For every line in the records that has the word "anonymous", make a copy.

Collected data »
━━━━━━━━━━

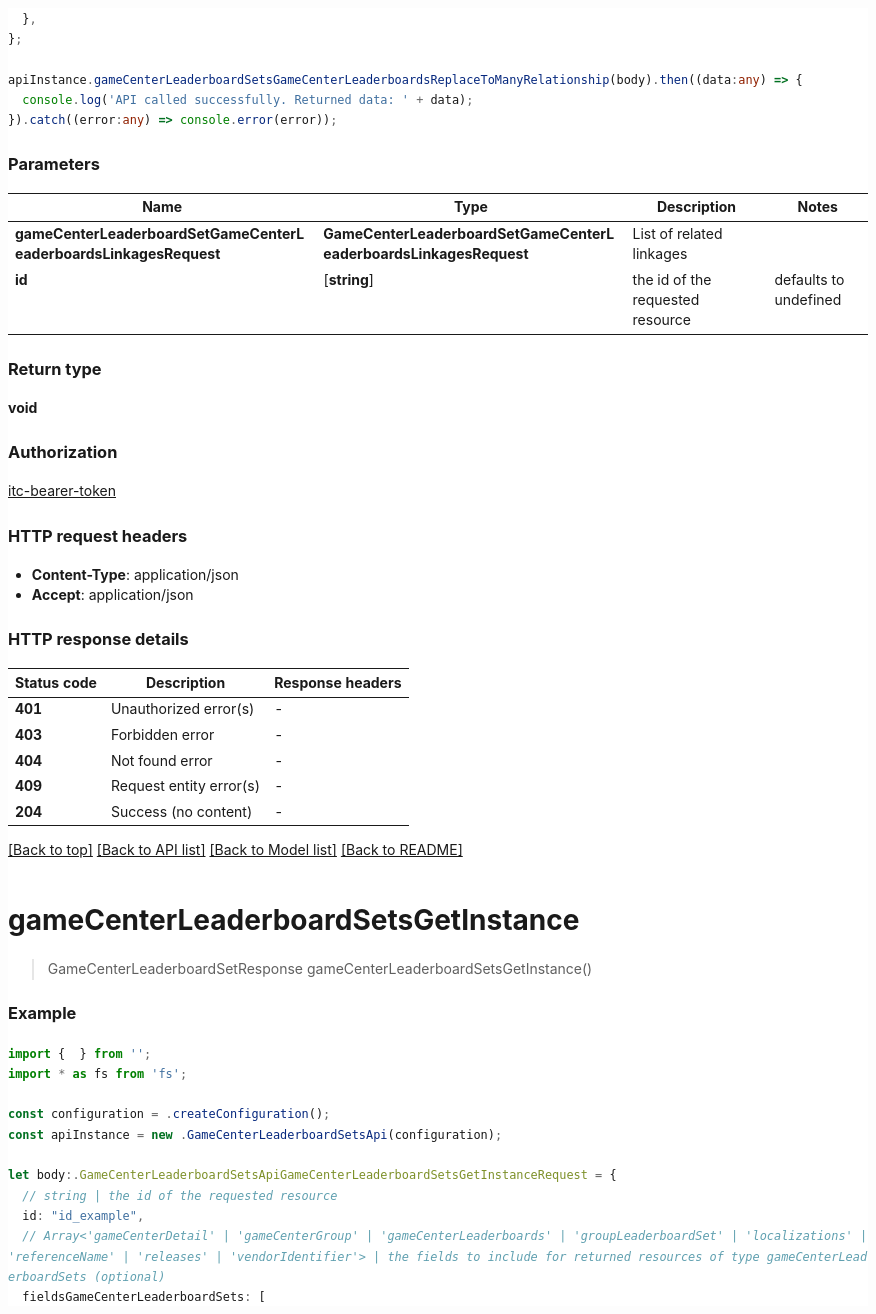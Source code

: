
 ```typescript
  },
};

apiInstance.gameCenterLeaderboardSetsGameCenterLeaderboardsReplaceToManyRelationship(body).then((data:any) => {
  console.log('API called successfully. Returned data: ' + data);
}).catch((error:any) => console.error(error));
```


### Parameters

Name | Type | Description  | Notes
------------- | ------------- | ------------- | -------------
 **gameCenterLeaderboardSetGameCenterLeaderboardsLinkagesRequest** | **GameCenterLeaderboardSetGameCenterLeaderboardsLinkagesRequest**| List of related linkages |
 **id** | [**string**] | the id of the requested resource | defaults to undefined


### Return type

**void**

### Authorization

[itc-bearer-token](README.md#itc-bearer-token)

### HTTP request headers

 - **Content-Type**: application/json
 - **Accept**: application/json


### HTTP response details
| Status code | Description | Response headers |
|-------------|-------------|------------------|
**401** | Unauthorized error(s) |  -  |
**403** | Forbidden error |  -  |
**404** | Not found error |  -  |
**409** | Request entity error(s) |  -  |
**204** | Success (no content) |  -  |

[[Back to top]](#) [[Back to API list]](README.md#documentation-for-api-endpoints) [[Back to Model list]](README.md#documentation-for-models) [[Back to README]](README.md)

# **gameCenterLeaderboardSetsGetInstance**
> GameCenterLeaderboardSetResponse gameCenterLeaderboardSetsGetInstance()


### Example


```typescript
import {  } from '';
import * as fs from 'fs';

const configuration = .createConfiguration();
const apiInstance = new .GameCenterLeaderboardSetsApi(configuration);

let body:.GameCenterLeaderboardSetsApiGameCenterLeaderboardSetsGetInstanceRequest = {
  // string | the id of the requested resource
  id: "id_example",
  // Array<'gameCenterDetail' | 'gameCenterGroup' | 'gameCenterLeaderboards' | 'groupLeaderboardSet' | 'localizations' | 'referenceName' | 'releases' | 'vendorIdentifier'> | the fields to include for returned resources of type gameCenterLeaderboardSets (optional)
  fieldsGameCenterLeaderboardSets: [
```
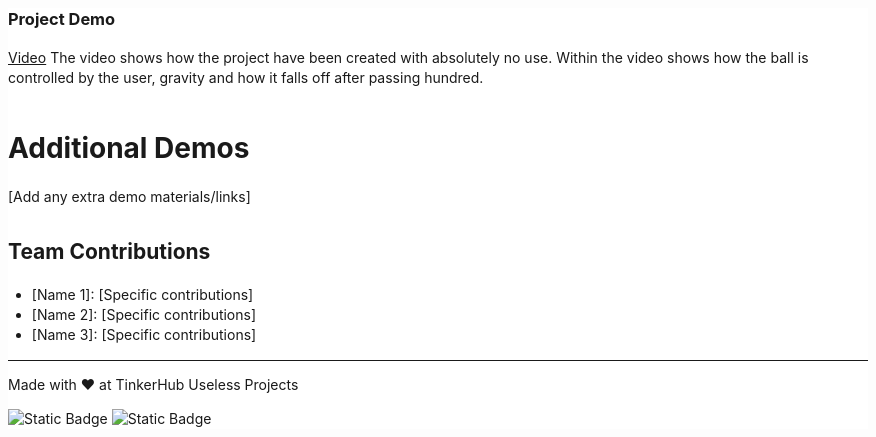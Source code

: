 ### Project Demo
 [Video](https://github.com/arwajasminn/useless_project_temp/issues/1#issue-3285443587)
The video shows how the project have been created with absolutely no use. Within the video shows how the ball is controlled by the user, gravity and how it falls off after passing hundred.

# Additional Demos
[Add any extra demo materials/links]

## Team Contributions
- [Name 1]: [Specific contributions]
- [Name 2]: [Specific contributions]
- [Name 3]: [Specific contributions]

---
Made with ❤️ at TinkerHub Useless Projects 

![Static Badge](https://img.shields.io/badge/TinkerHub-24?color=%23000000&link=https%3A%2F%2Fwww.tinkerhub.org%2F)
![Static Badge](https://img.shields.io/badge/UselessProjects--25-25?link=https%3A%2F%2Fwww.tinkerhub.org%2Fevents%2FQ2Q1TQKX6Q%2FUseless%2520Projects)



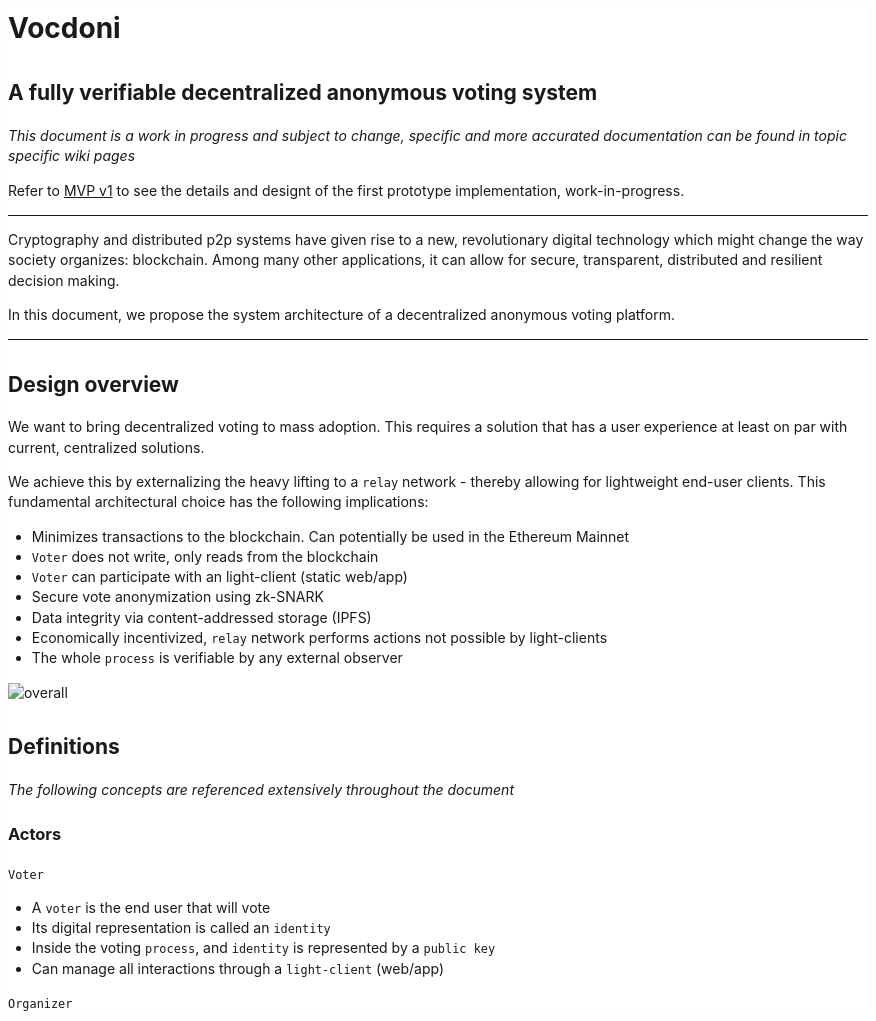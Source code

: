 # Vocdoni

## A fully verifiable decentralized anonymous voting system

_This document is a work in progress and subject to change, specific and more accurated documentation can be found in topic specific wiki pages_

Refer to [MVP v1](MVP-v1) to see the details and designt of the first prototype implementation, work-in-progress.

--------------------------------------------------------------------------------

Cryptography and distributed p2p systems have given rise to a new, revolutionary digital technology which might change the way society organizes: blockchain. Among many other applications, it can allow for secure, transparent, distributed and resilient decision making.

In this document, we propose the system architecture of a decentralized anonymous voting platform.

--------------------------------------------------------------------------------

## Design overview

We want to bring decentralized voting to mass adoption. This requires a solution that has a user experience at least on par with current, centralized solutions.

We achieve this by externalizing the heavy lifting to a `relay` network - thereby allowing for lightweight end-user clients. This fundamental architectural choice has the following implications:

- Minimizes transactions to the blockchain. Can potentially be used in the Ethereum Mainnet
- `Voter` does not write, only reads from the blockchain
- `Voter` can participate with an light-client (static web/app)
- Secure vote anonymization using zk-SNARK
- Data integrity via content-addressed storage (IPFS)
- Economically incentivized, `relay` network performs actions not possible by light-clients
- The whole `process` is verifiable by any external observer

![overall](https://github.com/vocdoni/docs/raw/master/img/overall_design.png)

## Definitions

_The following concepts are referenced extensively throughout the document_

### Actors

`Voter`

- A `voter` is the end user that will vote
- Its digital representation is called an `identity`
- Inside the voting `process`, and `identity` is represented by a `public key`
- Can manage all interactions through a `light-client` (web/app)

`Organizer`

━━━━━━━━━━

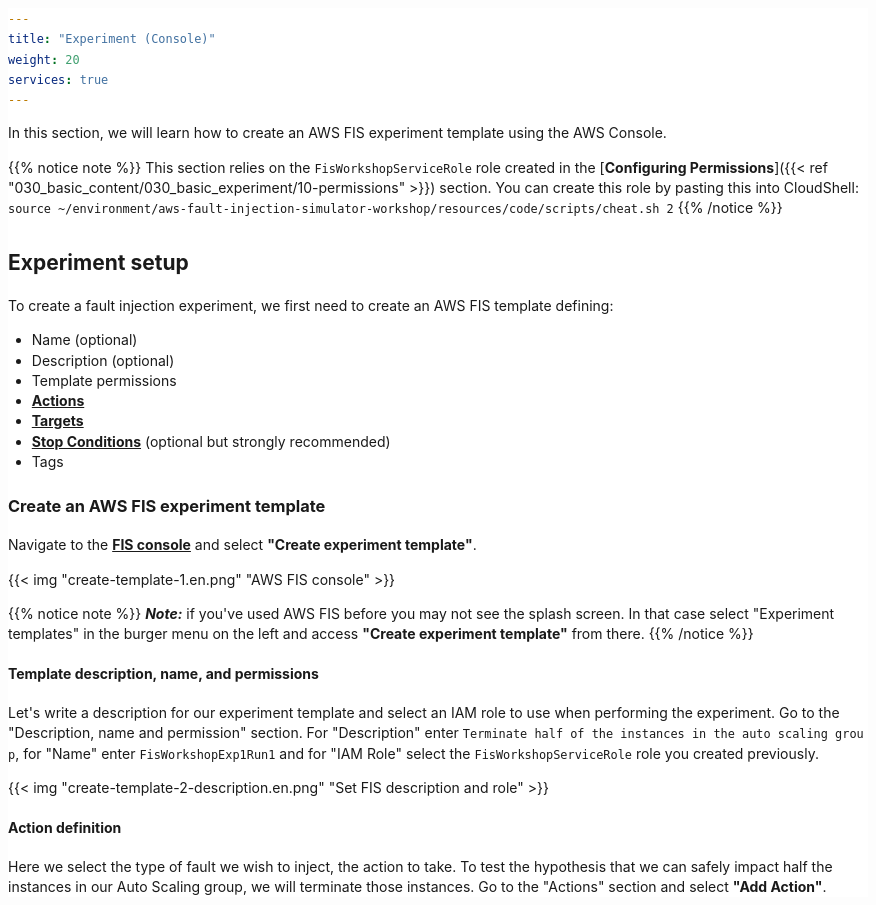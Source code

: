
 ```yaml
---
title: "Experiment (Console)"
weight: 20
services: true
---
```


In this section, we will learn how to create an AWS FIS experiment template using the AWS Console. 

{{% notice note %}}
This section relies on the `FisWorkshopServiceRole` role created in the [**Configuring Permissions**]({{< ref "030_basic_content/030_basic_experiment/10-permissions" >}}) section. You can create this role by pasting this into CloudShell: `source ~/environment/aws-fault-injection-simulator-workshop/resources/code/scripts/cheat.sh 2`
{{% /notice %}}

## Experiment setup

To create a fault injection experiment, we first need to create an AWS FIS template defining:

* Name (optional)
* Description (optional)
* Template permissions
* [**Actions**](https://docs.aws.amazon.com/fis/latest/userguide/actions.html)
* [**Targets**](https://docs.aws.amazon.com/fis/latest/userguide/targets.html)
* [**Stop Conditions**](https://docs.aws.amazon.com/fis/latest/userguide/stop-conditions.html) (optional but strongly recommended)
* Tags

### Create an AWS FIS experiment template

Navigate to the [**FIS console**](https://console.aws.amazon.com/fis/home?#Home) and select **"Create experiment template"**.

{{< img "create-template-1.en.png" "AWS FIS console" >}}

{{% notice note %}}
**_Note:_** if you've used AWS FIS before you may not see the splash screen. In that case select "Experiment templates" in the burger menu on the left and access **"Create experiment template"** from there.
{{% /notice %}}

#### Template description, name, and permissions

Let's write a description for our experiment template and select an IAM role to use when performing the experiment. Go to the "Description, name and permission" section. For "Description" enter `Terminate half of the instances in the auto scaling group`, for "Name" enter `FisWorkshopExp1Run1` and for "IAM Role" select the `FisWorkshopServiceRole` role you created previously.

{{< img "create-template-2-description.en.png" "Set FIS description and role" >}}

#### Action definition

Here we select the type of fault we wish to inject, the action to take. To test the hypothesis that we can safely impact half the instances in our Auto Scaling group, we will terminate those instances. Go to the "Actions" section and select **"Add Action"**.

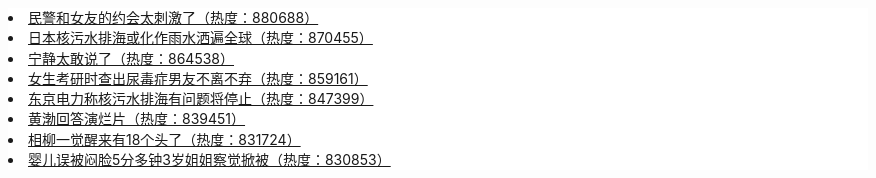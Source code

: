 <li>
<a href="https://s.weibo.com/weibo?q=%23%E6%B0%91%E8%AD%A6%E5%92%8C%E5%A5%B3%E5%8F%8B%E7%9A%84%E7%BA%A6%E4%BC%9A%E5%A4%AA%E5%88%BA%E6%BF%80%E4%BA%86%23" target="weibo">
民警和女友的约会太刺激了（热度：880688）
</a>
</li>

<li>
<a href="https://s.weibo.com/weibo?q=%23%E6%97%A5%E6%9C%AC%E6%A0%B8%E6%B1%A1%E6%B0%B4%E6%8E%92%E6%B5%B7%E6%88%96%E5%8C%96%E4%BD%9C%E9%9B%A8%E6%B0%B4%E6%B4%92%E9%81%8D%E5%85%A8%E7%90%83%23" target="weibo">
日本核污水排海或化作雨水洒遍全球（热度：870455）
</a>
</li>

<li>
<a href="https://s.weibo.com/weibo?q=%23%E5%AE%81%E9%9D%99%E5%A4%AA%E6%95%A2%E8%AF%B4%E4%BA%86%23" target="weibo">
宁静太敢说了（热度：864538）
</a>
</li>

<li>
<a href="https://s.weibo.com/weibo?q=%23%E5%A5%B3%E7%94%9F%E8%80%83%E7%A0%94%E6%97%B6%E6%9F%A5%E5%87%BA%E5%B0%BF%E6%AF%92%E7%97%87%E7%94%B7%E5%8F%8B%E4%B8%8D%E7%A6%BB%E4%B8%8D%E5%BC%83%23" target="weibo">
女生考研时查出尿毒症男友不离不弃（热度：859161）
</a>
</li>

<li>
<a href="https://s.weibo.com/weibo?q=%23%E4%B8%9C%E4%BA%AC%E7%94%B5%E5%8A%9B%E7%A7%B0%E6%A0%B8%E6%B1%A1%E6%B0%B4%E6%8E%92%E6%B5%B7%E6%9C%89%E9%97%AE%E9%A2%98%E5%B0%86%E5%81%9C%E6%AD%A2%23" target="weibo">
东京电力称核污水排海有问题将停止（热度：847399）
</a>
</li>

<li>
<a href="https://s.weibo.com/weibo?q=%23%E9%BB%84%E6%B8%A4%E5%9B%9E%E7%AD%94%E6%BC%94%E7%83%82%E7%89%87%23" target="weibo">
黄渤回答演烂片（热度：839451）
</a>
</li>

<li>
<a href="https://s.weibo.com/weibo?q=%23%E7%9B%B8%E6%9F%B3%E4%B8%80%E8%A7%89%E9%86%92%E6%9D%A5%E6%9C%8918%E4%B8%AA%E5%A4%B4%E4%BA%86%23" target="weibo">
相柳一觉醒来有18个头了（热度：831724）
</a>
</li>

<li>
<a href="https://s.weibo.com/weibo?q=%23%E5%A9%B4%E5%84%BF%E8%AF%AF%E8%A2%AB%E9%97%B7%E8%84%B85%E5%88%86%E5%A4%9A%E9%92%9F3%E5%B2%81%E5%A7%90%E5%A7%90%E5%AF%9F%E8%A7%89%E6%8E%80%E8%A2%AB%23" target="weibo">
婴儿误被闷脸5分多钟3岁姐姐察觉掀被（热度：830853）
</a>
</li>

━━━━━━━━━━

Result of this exercise »
## A fully verifiable decentralized anonymous voting system
In this document, we propose the system architecture of a decentralized anonymous voting platform.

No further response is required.